Activity:
From the data below, return each line in which the string "textbf" is found.

(Beginning of Data to use)

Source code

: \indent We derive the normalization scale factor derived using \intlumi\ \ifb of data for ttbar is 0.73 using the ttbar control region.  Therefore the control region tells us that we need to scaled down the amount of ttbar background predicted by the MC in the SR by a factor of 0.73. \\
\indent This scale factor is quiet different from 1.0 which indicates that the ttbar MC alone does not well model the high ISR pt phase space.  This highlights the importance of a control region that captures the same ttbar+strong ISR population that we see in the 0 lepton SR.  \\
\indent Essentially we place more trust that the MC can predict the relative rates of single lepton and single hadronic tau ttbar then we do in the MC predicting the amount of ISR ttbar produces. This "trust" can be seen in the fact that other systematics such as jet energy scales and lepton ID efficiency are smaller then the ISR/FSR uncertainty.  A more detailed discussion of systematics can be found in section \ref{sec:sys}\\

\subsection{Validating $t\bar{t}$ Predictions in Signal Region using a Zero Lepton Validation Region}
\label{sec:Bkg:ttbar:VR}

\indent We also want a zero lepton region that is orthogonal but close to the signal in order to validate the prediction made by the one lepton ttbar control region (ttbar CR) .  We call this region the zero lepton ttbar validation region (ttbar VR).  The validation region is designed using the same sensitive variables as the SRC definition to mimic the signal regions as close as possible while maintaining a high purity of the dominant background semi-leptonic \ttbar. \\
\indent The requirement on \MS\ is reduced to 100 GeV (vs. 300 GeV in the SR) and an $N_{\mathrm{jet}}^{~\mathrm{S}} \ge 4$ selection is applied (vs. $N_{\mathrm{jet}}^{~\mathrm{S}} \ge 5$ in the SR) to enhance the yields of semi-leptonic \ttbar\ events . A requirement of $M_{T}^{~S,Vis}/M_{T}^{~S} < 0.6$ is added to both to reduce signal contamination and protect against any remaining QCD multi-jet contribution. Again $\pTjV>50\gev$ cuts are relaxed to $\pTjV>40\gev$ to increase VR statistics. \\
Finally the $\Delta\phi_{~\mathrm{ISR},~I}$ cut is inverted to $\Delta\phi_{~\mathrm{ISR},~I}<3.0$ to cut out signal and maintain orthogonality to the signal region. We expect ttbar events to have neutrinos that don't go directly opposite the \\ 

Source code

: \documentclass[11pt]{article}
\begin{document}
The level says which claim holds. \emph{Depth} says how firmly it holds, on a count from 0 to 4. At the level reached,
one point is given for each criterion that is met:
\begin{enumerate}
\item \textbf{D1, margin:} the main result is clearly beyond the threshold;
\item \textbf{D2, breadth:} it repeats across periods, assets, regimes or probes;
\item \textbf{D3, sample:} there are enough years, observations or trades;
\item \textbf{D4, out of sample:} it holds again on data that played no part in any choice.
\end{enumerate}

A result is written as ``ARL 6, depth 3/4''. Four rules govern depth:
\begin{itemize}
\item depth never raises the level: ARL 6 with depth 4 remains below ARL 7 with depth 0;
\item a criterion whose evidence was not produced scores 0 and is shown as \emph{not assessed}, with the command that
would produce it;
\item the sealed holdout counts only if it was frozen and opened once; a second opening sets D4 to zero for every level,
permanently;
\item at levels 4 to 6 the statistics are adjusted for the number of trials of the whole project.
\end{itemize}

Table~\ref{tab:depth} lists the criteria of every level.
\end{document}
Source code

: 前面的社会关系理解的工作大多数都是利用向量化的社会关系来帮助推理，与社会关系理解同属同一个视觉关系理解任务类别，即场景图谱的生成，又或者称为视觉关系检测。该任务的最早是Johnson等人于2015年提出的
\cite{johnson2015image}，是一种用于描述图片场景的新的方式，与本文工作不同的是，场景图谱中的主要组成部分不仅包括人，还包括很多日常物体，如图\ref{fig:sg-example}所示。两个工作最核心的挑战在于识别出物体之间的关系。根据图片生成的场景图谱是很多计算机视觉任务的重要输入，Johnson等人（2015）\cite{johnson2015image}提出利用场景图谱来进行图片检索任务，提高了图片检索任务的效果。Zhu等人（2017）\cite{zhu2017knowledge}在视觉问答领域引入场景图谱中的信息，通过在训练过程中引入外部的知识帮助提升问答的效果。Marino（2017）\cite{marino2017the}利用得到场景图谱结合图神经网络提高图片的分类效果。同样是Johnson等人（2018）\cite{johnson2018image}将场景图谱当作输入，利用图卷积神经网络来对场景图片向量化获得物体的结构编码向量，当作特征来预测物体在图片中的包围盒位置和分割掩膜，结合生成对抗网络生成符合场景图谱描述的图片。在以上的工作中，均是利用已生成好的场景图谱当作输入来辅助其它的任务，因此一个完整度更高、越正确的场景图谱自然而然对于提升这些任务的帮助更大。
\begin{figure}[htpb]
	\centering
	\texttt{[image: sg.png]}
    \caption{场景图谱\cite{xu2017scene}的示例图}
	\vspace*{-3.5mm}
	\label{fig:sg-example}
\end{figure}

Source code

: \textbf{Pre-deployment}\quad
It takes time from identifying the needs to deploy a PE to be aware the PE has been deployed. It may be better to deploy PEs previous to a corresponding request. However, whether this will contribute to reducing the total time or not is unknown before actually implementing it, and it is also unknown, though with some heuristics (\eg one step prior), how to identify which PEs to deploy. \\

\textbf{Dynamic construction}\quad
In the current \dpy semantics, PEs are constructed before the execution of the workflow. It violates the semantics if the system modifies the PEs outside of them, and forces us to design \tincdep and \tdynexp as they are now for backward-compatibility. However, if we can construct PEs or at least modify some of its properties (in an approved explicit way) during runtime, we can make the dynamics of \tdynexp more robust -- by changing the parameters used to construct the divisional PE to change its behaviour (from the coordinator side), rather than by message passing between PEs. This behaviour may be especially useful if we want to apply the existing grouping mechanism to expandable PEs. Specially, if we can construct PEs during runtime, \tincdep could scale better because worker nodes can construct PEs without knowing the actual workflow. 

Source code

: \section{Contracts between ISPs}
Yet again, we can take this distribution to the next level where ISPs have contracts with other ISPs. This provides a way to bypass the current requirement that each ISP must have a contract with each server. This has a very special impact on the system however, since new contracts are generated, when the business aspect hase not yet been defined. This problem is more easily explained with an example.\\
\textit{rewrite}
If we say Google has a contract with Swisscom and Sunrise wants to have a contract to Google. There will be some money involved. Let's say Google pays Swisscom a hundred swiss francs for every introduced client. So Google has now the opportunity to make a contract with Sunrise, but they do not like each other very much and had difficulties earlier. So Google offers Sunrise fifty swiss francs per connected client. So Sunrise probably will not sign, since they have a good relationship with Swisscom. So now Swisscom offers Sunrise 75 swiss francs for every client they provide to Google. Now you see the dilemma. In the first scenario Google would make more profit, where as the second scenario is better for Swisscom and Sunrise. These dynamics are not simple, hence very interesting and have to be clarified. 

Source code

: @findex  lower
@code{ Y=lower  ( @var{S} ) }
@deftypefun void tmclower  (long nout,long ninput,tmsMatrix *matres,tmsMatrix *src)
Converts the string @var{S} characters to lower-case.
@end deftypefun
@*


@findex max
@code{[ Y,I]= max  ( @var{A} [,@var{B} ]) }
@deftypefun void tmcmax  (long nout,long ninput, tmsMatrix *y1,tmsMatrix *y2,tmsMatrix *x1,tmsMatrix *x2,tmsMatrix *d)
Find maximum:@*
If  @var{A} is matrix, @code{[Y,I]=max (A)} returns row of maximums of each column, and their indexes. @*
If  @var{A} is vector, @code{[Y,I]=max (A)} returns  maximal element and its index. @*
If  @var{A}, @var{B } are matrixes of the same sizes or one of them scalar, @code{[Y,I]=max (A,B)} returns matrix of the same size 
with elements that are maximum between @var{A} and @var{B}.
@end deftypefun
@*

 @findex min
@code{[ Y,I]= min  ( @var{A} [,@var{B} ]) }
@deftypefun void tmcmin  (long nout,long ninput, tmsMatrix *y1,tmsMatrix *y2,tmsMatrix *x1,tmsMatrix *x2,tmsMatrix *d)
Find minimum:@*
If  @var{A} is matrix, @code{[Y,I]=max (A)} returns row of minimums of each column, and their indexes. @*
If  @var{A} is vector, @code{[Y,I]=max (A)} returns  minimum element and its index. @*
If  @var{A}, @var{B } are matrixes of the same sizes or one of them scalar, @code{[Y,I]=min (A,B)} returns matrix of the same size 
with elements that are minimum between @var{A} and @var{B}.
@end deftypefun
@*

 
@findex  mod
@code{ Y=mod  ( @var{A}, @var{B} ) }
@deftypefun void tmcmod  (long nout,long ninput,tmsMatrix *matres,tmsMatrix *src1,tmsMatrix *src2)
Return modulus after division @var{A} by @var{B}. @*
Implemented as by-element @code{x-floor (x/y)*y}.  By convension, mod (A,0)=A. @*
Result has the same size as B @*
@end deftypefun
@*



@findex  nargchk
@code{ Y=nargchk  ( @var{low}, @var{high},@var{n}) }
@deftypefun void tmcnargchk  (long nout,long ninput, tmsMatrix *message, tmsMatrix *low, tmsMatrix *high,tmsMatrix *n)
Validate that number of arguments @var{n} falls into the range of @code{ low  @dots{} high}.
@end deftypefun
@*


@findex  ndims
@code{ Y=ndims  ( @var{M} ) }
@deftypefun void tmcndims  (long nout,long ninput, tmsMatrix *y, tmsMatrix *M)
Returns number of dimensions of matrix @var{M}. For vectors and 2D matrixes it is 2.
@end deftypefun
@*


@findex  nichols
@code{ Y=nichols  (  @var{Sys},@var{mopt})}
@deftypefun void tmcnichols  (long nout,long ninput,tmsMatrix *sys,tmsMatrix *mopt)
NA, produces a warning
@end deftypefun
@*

(End of Data to use)

Result of this task:
\item \textbf{D1, margin:} the main result is clearly beyond the threshold;
\item \textbf{D2, breadth:} it repeats across periods, assets, regimes or probes;
\item \textbf{D3, sample:} there are enough years, observations or trades;
\item \textbf{D4, out of sample:} it holds again on data that played no part in any choice.
: \textbf{Pre-deployment}\quad
\textbf{Dynamic construction}\quad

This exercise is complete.